Items from a dataset:
----------

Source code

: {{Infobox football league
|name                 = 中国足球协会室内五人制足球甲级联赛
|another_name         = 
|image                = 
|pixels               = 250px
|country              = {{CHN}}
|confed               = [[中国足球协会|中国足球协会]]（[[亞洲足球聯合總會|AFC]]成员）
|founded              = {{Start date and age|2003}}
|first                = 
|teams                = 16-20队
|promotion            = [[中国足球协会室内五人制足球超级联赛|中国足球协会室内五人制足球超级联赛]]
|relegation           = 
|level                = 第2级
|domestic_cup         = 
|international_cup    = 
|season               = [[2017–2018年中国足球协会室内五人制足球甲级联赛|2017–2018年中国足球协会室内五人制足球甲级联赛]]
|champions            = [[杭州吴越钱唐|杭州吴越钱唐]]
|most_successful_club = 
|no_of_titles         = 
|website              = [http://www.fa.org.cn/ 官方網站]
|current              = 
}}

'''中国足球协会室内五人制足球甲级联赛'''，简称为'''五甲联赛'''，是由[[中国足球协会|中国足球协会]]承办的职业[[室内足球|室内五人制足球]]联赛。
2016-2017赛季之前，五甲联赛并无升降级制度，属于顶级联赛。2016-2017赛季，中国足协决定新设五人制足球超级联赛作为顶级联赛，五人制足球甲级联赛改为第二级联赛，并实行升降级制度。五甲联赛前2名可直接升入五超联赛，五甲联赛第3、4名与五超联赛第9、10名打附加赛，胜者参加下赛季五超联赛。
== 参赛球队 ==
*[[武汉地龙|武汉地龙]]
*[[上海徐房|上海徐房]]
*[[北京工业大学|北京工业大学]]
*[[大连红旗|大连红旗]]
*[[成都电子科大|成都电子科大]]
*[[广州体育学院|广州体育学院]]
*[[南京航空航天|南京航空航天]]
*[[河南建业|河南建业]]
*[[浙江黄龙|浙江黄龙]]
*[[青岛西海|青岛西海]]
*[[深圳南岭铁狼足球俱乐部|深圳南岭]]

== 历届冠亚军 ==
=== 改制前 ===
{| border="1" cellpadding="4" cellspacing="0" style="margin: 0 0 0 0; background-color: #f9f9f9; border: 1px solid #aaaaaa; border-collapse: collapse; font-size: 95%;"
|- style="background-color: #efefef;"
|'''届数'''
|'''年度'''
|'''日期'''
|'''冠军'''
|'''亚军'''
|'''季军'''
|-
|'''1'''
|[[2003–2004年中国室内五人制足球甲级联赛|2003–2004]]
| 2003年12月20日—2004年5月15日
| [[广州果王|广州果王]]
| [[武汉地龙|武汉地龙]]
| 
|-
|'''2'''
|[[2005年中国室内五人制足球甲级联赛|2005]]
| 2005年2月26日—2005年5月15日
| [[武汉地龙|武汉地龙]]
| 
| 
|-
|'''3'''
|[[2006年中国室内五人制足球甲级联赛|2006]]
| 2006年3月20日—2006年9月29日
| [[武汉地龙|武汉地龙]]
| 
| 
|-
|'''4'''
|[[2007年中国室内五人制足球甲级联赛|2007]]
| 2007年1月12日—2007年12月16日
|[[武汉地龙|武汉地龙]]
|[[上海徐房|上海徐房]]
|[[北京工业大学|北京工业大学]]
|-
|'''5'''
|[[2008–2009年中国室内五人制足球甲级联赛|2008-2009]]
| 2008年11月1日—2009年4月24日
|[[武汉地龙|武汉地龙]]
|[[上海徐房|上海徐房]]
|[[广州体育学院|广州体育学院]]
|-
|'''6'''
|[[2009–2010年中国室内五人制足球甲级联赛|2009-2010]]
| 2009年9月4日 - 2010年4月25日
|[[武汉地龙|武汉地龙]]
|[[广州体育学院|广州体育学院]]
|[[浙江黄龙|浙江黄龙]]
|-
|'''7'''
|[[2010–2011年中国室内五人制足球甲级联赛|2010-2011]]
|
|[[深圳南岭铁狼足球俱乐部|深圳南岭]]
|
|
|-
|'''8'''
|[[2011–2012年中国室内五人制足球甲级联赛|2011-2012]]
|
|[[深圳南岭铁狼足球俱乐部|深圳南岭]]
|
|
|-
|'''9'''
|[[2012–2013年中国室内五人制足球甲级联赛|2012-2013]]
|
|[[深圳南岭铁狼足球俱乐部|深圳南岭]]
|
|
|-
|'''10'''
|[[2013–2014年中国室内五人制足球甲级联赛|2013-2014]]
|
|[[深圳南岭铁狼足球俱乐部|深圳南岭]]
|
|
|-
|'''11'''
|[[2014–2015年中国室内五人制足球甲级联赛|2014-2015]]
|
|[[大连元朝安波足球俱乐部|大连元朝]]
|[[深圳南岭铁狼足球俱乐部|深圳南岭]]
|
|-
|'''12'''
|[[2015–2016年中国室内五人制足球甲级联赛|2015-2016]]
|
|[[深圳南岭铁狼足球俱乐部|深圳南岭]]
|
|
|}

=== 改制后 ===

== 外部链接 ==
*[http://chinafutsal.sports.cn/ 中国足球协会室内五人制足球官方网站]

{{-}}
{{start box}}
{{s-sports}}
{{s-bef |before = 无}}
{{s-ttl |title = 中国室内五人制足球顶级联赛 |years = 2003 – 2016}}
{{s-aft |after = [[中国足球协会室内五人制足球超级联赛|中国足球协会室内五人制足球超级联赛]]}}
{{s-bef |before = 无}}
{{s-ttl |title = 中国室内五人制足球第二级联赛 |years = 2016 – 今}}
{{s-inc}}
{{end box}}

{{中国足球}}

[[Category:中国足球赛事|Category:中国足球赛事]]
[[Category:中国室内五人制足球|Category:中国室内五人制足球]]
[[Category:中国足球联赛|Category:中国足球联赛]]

----------

Action item: Set down all the entries again, word for word.

Response below:
Source code

: {{Infobox football league
|name                 = 中国足球协会室内五人制足球甲级联赛
|another_name         = 
|image                = 
|pixels               = 250px
|country              = {{CHN}}
|confed               = [[中国足球协会|中国足球协会]]（[[亞洲足球聯合總會|AFC]]成员）
|founded              = {{Start date and age|2003}}
|first                = 
|teams                = 16-20队
|promotion            = [[中国足球协会室内五人制足球超级联赛|中国足球协会室内五人制足球超级联赛]]
|relegation           = 
|level                = 第2级
|domestic_cup         = 
|international_cup    = 
|season               = [[2017–2018年中国足球协会室内五人制足球甲级联赛|2017–2018年中国足球协会室内五人制足球甲级联赛]]
|champions            = [[杭州吴越钱唐|杭州吴越钱唐]]
|most_successful_club = 
|no_of_titles         = 
|website              = [http://www.fa.org.cn/ 官方網站]
|current              = 
}}

'''中国足球协会室内五人制足球甲级联赛'''，简称为'''五甲联赛'''，是由[[中国足球协会|中国足球协会]]承办的职业[[室内足球|室内五人制足球]]联赛。
2016-2017赛季之前，五甲联赛并无升降级制度，属于顶级联赛。2016-2017赛季，中国足协决定新设五人制足球超级联赛作为顶级联赛，五人制足球甲级联赛改为第二级联赛，并实行升降级制度。五甲联赛前2名可直接升入五超联赛，五甲联赛第3、4名与五超联赛第9、10名打附加赛，胜者参加下赛季五超联赛。
== 参赛球队 ==
*[[武汉地龙|武汉地龙]]
*[[上海徐房|上海徐房]]
*[[北京工业大学|北京工业大学]]
*[[大连红旗|大连红旗]]
*[[成都电子科大|成都电子科大]]
*[[广州体育学院|广州体育学院]]
*[[南京航空航天|南京航空航天]]
*[[河南建业|河南建业]]
*[[浙江黄龙|浙江黄龙]]
*[[青岛西海|青岛西海]]
*[[深圳南岭铁狼足球俱乐部|深圳南岭]]

== 历届冠亚军 ==
=== 改制前 ===
{| border="1" cellpadding="4" cellspacing="0" style="margin: 0 0 0 0; background-color: #f9f9f9; border: 1px solid #aaaaaa; border-collapse: collapse; font-size: 95%;"
|- style="background-color: #efefef;"
|'''届数'''
|'''年度'''
|'''日期'''
|'''冠军'''
|'''亚军'''
|'''季军'''
|-
|'''1'''
|[[2003–2004年中国室内五人制足球甲级联赛|2003–2004]]
| 2003年12月20日—2004年5月15日
| [[广州果王|广州果王]]
| [[武汉地龙|武汉地龙]]
| 
|-
|'''2'''
|[[2005年中国室内五人制足球甲级联赛|2005]]
| 2005年2月26日—2005年5月15日
| [[武汉地龙|武汉地龙]]
| 
| 
|-
|'''3'''
|[[2006年中国室内五人制足球甲级联赛|2006]]
| 2006年3月20日—2006年9月29日
| [[武汉地龙|武汉地龙]]
| 
| 
|-
|'''4'''
|[[2007年中国室内五人制足球甲级联赛|2007]]
| 2007年1月12日—2007年12月16日
|[[武汉地龙|武汉地龙]]
|[[上海徐房|上海徐房]]
|[[北京工业大学|北京工业大学]]
|-
|'''5'''
|[[2008–2009年中国室内五人制足球甲级联赛|2008-2009]]
| 2008年11月1日—2009年4月24日
|[[武汉地龙|武汉地龙]]
|[[上海徐房|上海徐房]]
|[[广州体育学院|广州体育学院]]
|-
|'''6'''
|[[2009–2010年中国室内五人制足球甲级联赛|2009-2010]]
| 2009年9月4日 - 2010年4月25日
|[[武汉地龙|武汉地龙]]
|[[广州体育学院|广州体育学院]]
|[[浙江黄龙|浙江黄龙]]
|-
|'''7'''
|[[2010–2011年中国室内五人制足球甲级联赛|2010-2011]]
|
|[[深圳南岭铁狼足球俱乐部|深圳南岭]]
|
|
|-
|'''8'''
|[[2011–2012年中国室内五人制足球甲级联赛|2011-2012]]
|
|[[深圳南岭铁狼足球俱乐部|深圳南岭]]
|
|
|-
|'''9'''
|[[2012–2013年中国室内五人制足球甲级联赛|2012-2013]]
|
|[[深圳南岭铁狼足球俱乐部|深圳南岭]]
|
|
|-
|'''10'''
|[[2013–2014年中国室内五人制足球甲级联赛|2013-2014]]
|
|[[深圳南岭铁狼足球俱乐部|深圳南岭]]
|
|
|-
|'''11'''
|[[2014–2015年中国室内五人制足球甲级联赛|2014-2015]]
|
|[[大连元朝安波足球俱乐部|大连元朝]]
|[[深圳南岭铁狼足球俱乐部|深圳南岭]]
|
|-
|'''12'''
|[[2015–2016年中国室内五人制足球甲级联赛|2015-2016]]
|
|[[深圳南岭铁狼足球俱乐部|深圳南岭]]
|
|
|}

=== 改制后 ===

== 外部链接 ==
*[http://chinafutsal.sports.cn/ 中国足球协会室内五人制足球官方网站]

{{-}}
{{start box}}
{{s-sports}}
{{s-bef |before = 无}}
{{s-ttl |title = 中国室内五人制足球顶级联赛 |years = 2003 – 2016}}
{{s-aft |after = [[中国足球协会室内五人制足球超级联赛|中国足球协会室内五人制足球超级联赛]]}}
{{s-bef |before = 无}}
{{s-ttl |title = 中国室内五人制足球第二级联赛 |years = 2016 – 今}}
{{s-inc}}
{{end box}}

{{中国足球}}

[[Category:中国足球赛事|Category:中国足球赛事]]
[[Category:中国室内五人制足球|Category:中国室内五人制足球]]
[[Category:中国足球联赛|Category:中国足球联赛]]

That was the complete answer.